■ DATA FOR THE TASK ■
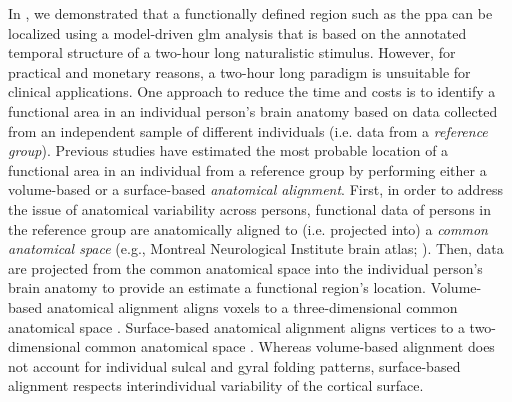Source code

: In \citet{haeusler2022processing}, we demonstrated that a functionally defined
region such as the \ac{ppa} can be localized using a model-driven \ac{glm}
analysis that is based on the annotated temporal structure of a two-hour long
naturalistic stimulus.
However, for practical and monetary reasons, a two-hour long paradigm is
unsuitable for clinical applications.
One approach to reduce the time and costs is to identify a functional area in an
individual person's brain anatomy based on data collected from an independent
sample of different individuals (i.e. data from a \textit{reference group}).
Previous studies have estimated the most probable location of a functional area
in an individual from a reference group by performing either a volume-based
\citep[e.g.,][]{zhen2017quantifying, zhen2015quantifying} or a surface-based
\citep[e.g.,][]{frost2012measuring, weiner2018defining,
rosenke2021probabilistic, wang2015probabilistic} \textit{anatomical alignment}.
%
First, in order to address the issue of anatomical variability across persons,
functional data of persons in the reference group are anatomically aligned to
(i.e.  projected into) a \textit{common anatomical space} (e.g., Montreal
Neurological Institute brain atlas; \citep[MNI152,][]{fonov2011unbiased}).
Then, data are projected from the common anatomical space into the individual
person's brain anatomy to provide an estimate a functional region's location.
Volume-based anatomical alignment \citep[s.][for a review]{klein2009evaluation}
aligns voxels to a three-dimensional common anatomical space \citep[e.g., MNI152
atlas;][]{fonov2011unbiased}.
Surface-based anatomical alignment \citep{fischl1999cortical, yeo2009spherical}
aligns vertices to a two-dimensional common anatomical space \citep[e.g.,
FreeSurfer's fsaverage template;][]{fischl1999high}.
Whereas volume-based alignment does not account for individual sulcal and gyral
folding patterns, surface-based alignment respects interindividual variability
of the cortical surface.
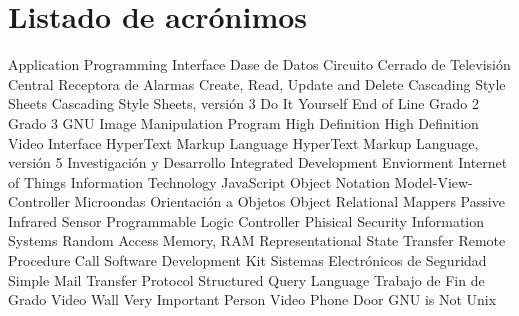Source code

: \chapter{Listado de acrónimos}

{\small
\begin{acronym}[XXXXXXXX]
       {Application Programming Interface}
      {Dase de Datos}
      {Circuito Cerrado de Televisión}
       {Central Receptora de Alarmas}
      {Create, Read, Update and Delete}
       {Cascading Style Sheets}
      {Cascading Style Sheets, versión 3}
       {Do It Yourself}
       {End of Line}
       {Grado 2}
      {Grado 3}
      {GNU Image Manipulation Program}
        {High Definition}
     {High Definition Video Interface}
     {HyperText Markup Language}
     {HyperText Markup Language, versión 5}
       {Investigación y Desarrollo}
       {Integrated Development Enviorment}
       {Internet of Things}
        {Information Technology}
      {JavaScript Object Notation}
       {Model-View-Controller}
        {Microondas}
        {Orientación a Objetos}
       {Object Relational Mappers}
       {Passive Infrared Sensor}
       {Programmable Logic Controller}
      {Phisical Security Information Systems}
       {Random Access Memory, RAM}
      {Representational State Transfer}
       {Remote Procedure Call}
       {Software Development Kit}
       {Sistemas Electrónicos de Seguridad}
      {Simple Mail Transfer Protocol}
       {Structured Query Language}
       {Trabajo de Fin de Grado}
   {Video Wall}
       {Very Important Person}
       {Video Phone Door}
       {\acs{GNU} is Not Unix} 
\end{acronym}
}




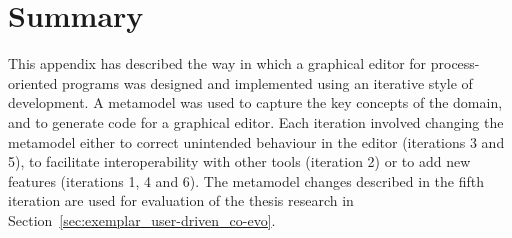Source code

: \section{Summary}
This appendix has described the way in which a graphical editor for process-oriented programs was designed and implemented using an iterative style of development. A metamodel was used to capture the key concepts of the domain, and to generate code for a graphical editor. Each iteration involved changing the metamodel either to correct unintended behaviour in the editor (iterations 3 and 5), to facilitate interoperability with other tools (iteration 2) or to add new features (iterations 1, 4 and 6). The metamodel changes described in the fifth iteration are used for evaluation of the thesis research in Section~\ref{sec:exemplar_user-driven_co-evo}.

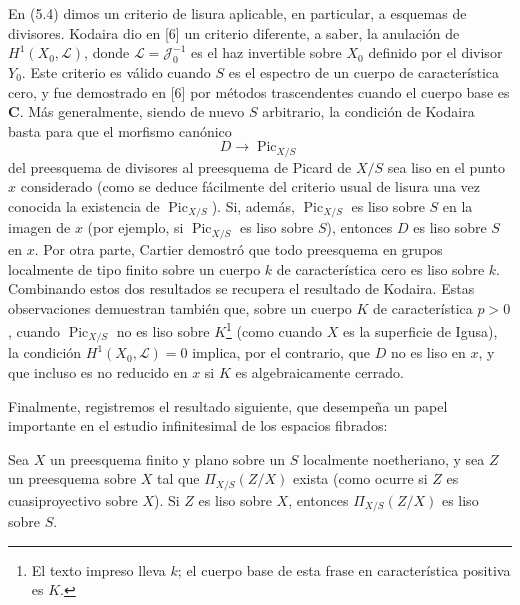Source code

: En (5.4) dimos un criterio de lisura aplicable, en particular, a esquemas de
divisores. Kodaira dio en [6] un criterio diferente, a saber, la anulación de
$H^1(X_0,\mathcal L)$, donde $\mathcal L=\mathcal J_0^{-1}$ es el haz
invertible sobre $X_0$ definido por el divisor $Y_0$. Este criterio es válido
cuando $S$ es el espectro de un cuerpo de característica cero, y fue demostrado
en [6] por métodos trascendentes cuando el cuerpo base es $\mathbf C$. Más
generalmente, siendo de nuevo $S$ arbitrario, la condición de Kodaira basta
para que el morfismo canónico
\[
D\longrightarrow\operatorname{Pic}_{X/S}
\]
del preesquema de divisores al preesquema de Picard de $X/S$ sea liso en el
punto $x$ considerado (como se deduce fácilmente del criterio usual de lisura
una vez conocida la existencia de $\operatorname{Pic}_{X/S}$). Si, además,
$\operatorname{Pic}_{X/S}$ es liso sobre $S$ en la imagen de $x$ (por ejemplo,
si $\operatorname{Pic}_{X/S}$ es liso sobre $S$), entonces $D$ es liso sobre
$S$ en $x$. Por otra parte, Cartier demostró que todo preesquema en grupos
localmente de tipo finito sobre un cuerpo $k$ de característica cero es liso
sobre $k$. Combinando estos dos resultados se recupera el resultado de
Kodaira. Estas observaciones demuestran también que, sobre un cuerpo $K$ de
característica $p>0$, cuando $\operatorname{Pic}_{X/S}$ no es liso sobre $K$\footnote{El texto impreso lleva $k$; el cuerpo base de esta frase en característica positiva es $K$.}
(como cuando $X$ es la superficie de Igusa), la condición
$H^1(X_0,\mathcal L)=0$ implica, por el contrario, que $D$ no es liso en $x$,
y que incluso es no reducido en $x$ si $K$ es algebraicamente cerrado.

Finalmente, registremos el resultado siguiente, que desempeña un papel
importante en el estudio infinitesimal de los espacios fibrados:

 Sea $X$ un preesquema finito y plano sobre un $S$
localmente noetheriano, y sea $Z$ un preesquema sobre $X$ tal que
$\Pi_{X/S}(Z/X)$ exista (como ocurre si $Z$ es cuasiproyectivo sobre $X$). Si
$Z$ es liso sobre $X$, entonces $\Pi_{X/S}(Z/X)$ es liso sobre $S$.

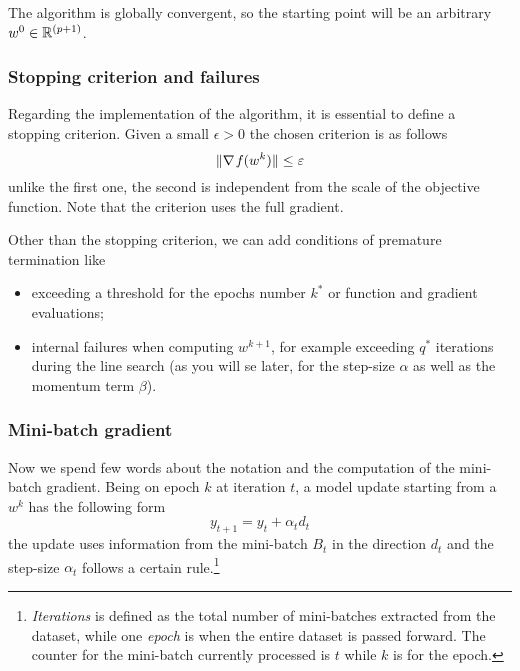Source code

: The algorithm is globally convergent, so the starting point will be an arbitrary $w^0\in\mathbb{R}^{(p+1)}$.

\subsubsection*{Stopping criterion and failures}

Regarding the implementation of the algorithm, it is essential to define a stopping criterion. Given a small $\epsilon>0$ the chosen criterion is as follows
\begin{equation}\label{eq:stopping}
\lVert\nabla\operatorname*{\mathit{f}}(w^k)\rVert\leq\varepsilon
\end{equation}
unlike the first one, the second is independent from the scale of the objective function. Note that the criterion uses the full gradient.

Other than the stopping criterion, we can add conditions of premature termination like
\begin{itemize}
\item exceeding a threshold for the epochs number $k^\ast$ or function and gradient evaluations;
\item internal failures when computing $w^{k+1}$, for example exceeding $q^\ast$ iterations during the line search (as you will se later, for the step-size $\alpha$ as well as the momentum term $\beta$).
\end{itemize}


\subsubsection*{Mini-batch gradient}

Now we spend few words about the notation and the computation of the mini-batch gradient. Being on epoch $k$ at iteration $t$, a model update starting from a $w^k$ has the following form
\begin{equation}\label{eq:sgd-step}
y_{t+1}=y_t+\alpha_td_t
\end{equation}
the update uses information from the mini-batch $B_t$ in the direction $d_t$ and the step-size $\alpha_t$ follows a certain rule.\footnote{\emph{Iterations} is defined as the total number of mini-batches extracted from the dataset, while one \emph{epoch} is when the entire dataset is passed forward. The counter for the mini-batch currently processed is $t$ while $k$ is for the epoch.}

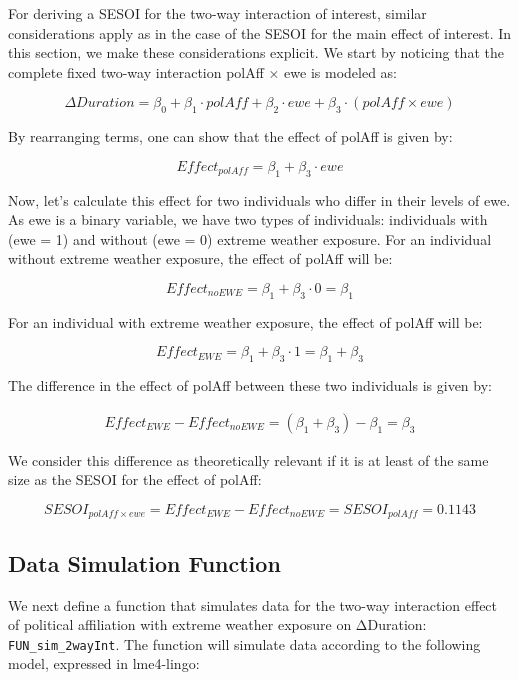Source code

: \documentclass[
  letterpaper,
  DIV=11,
  numbers=noendperiod]{scrartcl}
\begin{document}
For deriving a SESOI for the two-way interaction of interest, similar
considerations apply as in the case of the SESOI for the main effect of
interest. In this section, we make these considerations explicit. We
start by noticing that the complete fixed two-way interaction polAff ×
ewe is modeled as:

\[
\Delta Duration = \beta_{0} + \beta_{1} \cdot polAff + \beta_{2} \cdot ewe  + \beta_{3} \cdot (polAff \times ewe)
\]

By rearranging terms, one can show that the effect of polAff is given
by:

\[
Effect_{polAff} = \beta_{1} + \beta_{3} \cdot ewe
\]

Now, let's calculate this effect for two individuals who differ in their
levels of ewe. As ewe is a binary variable, we have two types of
individuals: individuals with (ewe = 1) and without (ewe = 0) extreme
weather exposure. For an individual without extreme weather exposure,
the effect of polAff will be:

\[
Effect_{noEWE} = \beta_{1} + \beta_{3} \cdot 0 = \beta_{1}
\]

For an individual with extreme weather exposure, the effect of polAff
will be:

\[
Effect_{EWE} = \beta_{1} + \beta_{3} \cdot 1 = \beta_{1} + \beta_{3}
\]

The difference in the effect of polAff between these two individuals is
given by:

\[
\begin{split}
Effect_{EWE} - Effect_{noEWE} = (\beta_{1} + \beta_{3}) - \beta_{1} = \beta_{3}
\end{split}
\]

We consider this difference as theoretically relevant if it is at least
of the same size as the SESOI for the effect of polAff:

\[
SESOI_{polAff \times ewe} = Effect_{EWE} - Effect_{noEWE} = SESOI_{polAff} = 0.1143
\]

\subsection{Data Simulation Function}\label{data-simulation-function-1}

We next define a function that simulates data for the two-way
interaction effect of political affiliation with extreme weather
exposure on ΔDuration: \texttt{FUN\_sim\_2wayInt}. The function will
simulate data according to the following model, expressed in lme4-lingo:
\end{document}
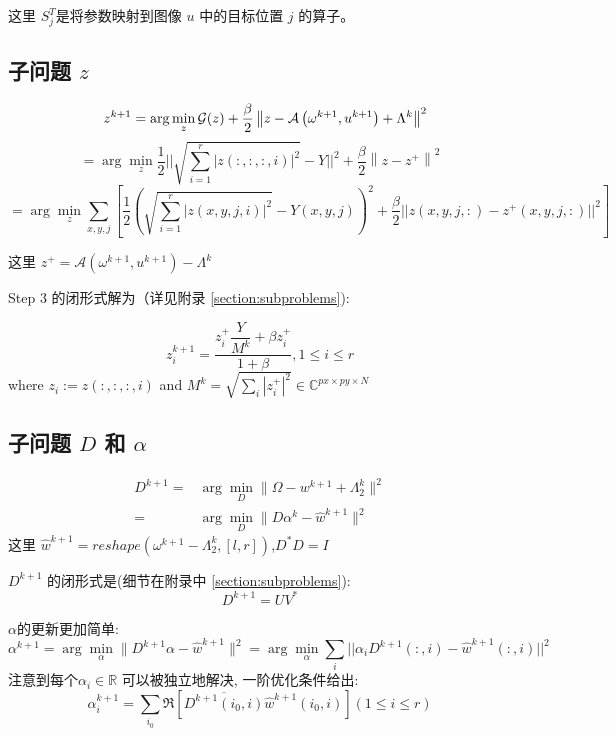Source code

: \documentclass[12pt]{article}
\begin{document}
这里 $S_j^T$是将参数映射到图像 $u$ 中的目标位置 $j$ 的算子。


\subsection{子问题 $z$}
$$
\quad z^{k+1}=\arg \min _{z} \mathcal{G}(z)+\frac{\beta}{2}\left\|z-\mathcal{A}\left(\omega^{k+1}, u^{k+1}\right)+\Lambda^{k}\right\|^{2}\\
$$
$$
=\arg \min _{z} \frac{1}{2}|| \sqrt{ \sum_{i=1}^{r} |z(:,:,:,i)|^2} - Y||^2+\frac{\beta}{2}\left\|z - z^+\right\|^{2}
$$
$$
= \arg \min _{z} \sum_{x,y,j} [\frac{1}{2} ( \sqrt{ \sum_{i=1}^{r} |z(x,y,j,i)|^2} - Y(x,y,j) )^2 +
\frac{\beta}{2}||z(x,y,j,:) - z^+(x,y,j,:)||^2 ]
$$

这里 $z^+ = \mathcal{A}\left(\omega^{k+1}, u^{k+1}\right) - \Lambda^{k}$


Step 3 的闭形式解为（详见附录 \ref{section:subproblems}):

\begin{equation}
z_i^{k+1} = \dfrac{z_i^+ \dfrac{Y}{ M^k} + \beta z_i^+}{1+\beta}, 1 \leq i \leq r
\label{zup}
\end{equation}
where $z_i:= z(:,:,:,i)$ and $M^k =\sqrt{\sum_i |z_i^+|^2} \in \mathbb{C}^{px \times py \times N}$


\subsection{子问题 $D$ 和 $\alpha$} 
$$
\begin{aligned}
D^{k+1} =& \arg \min_{D} \| \Omega -  w^{k+1} + \Lambda_2^{k}\|^{2} \\
=& \arg \min_{D} \| D\alpha^k - \hat {w}^{k+1}\|^{2} 
\end{aligned}
$$
这里 $\hat {w}^{k+1} = reshape( \omega^{k+1} - \Lambda_2^{k},[l,r])$,$D^*D=I$

 $D^{k+1}$ 的闭形式是(细节在附录中 \ref{section:subproblems}):
\begin{equation}
D^{k+1} = UV^*
\label{Dup}
\end{equation}

$\alpha$的更新更加简单:
$$
\alpha^{k+1} = \arg \min_{\alpha} \| D^{k+1}\alpha - \hat {w}^{k+1}\|^{2} 
= \arg \min_{\alpha} \sum_i ||\alpha_i D^{k+1}(:,i) - \hat {w}^{k+1}(:,i)||^2
$$
注意到每个$\alpha_i \in \mathbb{R}$ 可以被独立地解决, 一阶优化条件给出:
\begin{equation}
\label{alpha up}
\alpha_i^{k+1} =  \sum_{i_0} \Re[ \overline{D^{k+1}(i_0,i)} \hat {w}^{k+1}(i_0,i) ]
(1\leq i \leq r)
\end{equation}
\end{document}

■ WHAT IS BEING ASKED ■
Give only the lines from the one holding "However, for practical" through the one holding "sample of different", each restated exactly as it appears above.

■ FINAL ANSWER ■
However, for practical and monetary reasons, a two-hour long paradigm is
unsuitable for clinical applications.
One approach to reduce the time and costs is to identify a functional area in an
individual person's brain anatomy based on data collected from an independent
sample of different individuals (i.e. data from a \textit{reference group}).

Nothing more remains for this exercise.